Published online by Cambridge University Press: 02 December 2009
The student of religion has been well served by a number of volumes devoted to the history of Christian thought in the nineteenth century. But very few studies have been devoted to the nineteenth-century interpretations of non-Christian religions, or to the role that these played in the shaping of Victorian culture. This volume is intended partly to fill that gap by examining the creation and interpretation of Buddhism in Great Britain during this period. It is to be hoped that the examination of the way in which Victorian thinkers made sense of the East, and of the means by which Victorian Christians came to terms with an alien tradition both complementary to and opposite to their own, will cast some new light on a period which was seminal for the development of contemporary Western religious pluralism.

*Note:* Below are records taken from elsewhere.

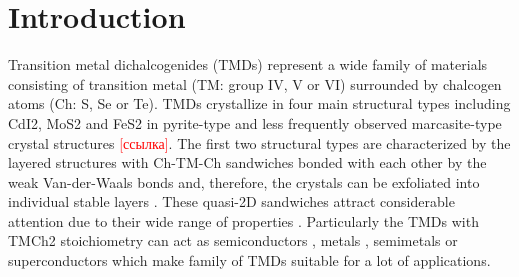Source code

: \documentclass[a4paperm]{article}
\begin{document}
\section*{Introduction}
Transition metal dichalcogenides (TMDs) represent a wide family of materials consisting of transition metal (TM: group IV, V or VI) surrounded by chalcogen atoms (Ch: S, Se or Te). TMDs crystallize in four main structural types including CdI2, MoS2 and FeS2 in pyrite-type and less frequently observed marcasite-type crystal structures \textcolor{red}{[ссылка]}.
The first two structural types are characterized by the layered structures with Ch-TM-Ch sandwiches bonded with each other by the weak Van-der-Waals bonds and, therefore, the crystals can be exfoliated into individual stable layers \cite{zhang2020intercalation}. These quasi-2D sandwiches attract considerable attention due to their wide range of properties \cite{li2017graphene, SHI20181, xi2016ising, hu2019recent, pi2019recent}. Particularly the TMDs with TMCh2 stoichiometry can act as semiconductors \cite{nayeri2018transport}, metals \cite{zhao20212d}, semimetals \cite{xu2020high, zhao2020observation} or superconductors \cite{wang2020nodeless,hsu2017topological} which make family of TMDs suitable for a lot of applications. 
\end{document}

To a large extent, I have allowed the interpreters of Buddhism to speak for themselves. At one level, this is a means to show forth the subtle and complex connexions between the network of texts which comprise Victorian discourse about Buddhism. But at another level, a deeper one, it is intended to evoke in the reader not only a cognitive apprehension but a sense of, and a feeling for, those aspects of the discourse that are uniquely Victorian. My intention has been to supply as much detail as space allowed to enable the reader personally to encounter Victorian Buddhism.
I should like to express my thanks to a number of people: to Professor Charles Long for a number of stimulating conversations; and to my colleagues Dr Richard Hutch and Mr Rod Bucknell who read earlier drafts of this study and made many helpful suggestions.